Task input:
***

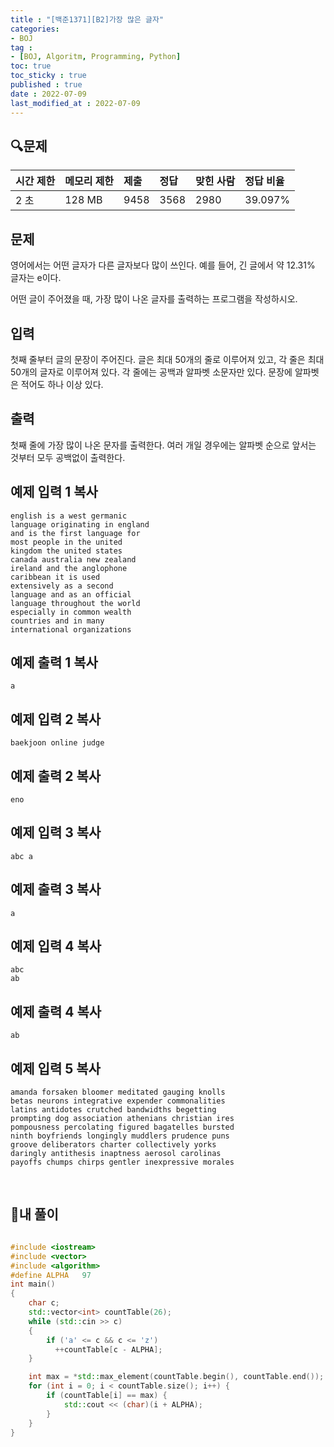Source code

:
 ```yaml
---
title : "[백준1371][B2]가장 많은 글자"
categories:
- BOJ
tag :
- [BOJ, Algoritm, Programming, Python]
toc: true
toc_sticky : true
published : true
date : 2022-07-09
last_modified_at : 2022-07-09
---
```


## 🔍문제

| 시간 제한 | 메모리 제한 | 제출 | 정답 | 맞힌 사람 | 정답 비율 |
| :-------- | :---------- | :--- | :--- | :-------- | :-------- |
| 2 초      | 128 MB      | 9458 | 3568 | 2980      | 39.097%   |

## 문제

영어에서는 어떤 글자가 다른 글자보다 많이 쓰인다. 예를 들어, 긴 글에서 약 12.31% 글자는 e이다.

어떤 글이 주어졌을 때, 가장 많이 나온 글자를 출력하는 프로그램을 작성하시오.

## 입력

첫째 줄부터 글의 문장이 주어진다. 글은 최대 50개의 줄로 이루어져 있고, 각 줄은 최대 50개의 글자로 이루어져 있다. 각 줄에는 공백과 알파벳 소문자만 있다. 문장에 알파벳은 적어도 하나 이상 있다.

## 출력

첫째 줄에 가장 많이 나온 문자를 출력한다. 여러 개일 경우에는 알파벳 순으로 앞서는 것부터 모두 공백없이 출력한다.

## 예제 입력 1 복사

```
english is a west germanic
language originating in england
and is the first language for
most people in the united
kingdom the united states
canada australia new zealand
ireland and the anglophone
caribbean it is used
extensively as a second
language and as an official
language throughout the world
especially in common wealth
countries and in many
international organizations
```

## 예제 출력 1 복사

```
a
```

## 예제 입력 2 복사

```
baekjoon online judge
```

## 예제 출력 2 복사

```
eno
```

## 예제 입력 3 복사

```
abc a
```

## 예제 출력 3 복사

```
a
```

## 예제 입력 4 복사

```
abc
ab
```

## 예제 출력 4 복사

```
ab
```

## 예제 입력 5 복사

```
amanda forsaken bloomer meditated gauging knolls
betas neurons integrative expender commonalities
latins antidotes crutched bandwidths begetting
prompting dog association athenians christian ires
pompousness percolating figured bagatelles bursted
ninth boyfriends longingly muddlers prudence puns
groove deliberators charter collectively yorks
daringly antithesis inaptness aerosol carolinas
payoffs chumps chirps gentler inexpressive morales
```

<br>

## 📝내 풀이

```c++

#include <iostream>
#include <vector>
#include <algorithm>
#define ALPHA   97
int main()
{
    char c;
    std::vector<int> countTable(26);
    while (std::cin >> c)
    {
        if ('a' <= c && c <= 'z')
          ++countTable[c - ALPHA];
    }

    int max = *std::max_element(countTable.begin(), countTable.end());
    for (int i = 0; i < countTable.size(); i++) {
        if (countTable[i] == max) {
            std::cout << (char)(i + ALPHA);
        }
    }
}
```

***

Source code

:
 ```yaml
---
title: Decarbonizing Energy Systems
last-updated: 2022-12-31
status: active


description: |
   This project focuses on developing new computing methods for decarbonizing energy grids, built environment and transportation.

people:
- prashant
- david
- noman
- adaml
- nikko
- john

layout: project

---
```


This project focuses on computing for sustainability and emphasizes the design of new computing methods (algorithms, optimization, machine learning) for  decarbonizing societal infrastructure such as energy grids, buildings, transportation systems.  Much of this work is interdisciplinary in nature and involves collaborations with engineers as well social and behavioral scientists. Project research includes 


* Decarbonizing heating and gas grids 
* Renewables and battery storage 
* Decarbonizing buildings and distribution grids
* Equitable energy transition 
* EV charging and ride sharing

***

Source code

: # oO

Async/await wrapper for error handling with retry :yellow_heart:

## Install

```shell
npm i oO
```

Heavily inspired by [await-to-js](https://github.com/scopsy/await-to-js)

***

What you will do: Where a line in the records above contains the string "countTable", copy that line.

Exercise solution:
    std::vector<int> countTable(26);
          ++countTable[c - ALPHA];
    int max = *std::max_element(countTable.begin(), countTable.end());
    for (int i = 0; i < countTable.size(); i++) {
        if (countTable[i] == max) {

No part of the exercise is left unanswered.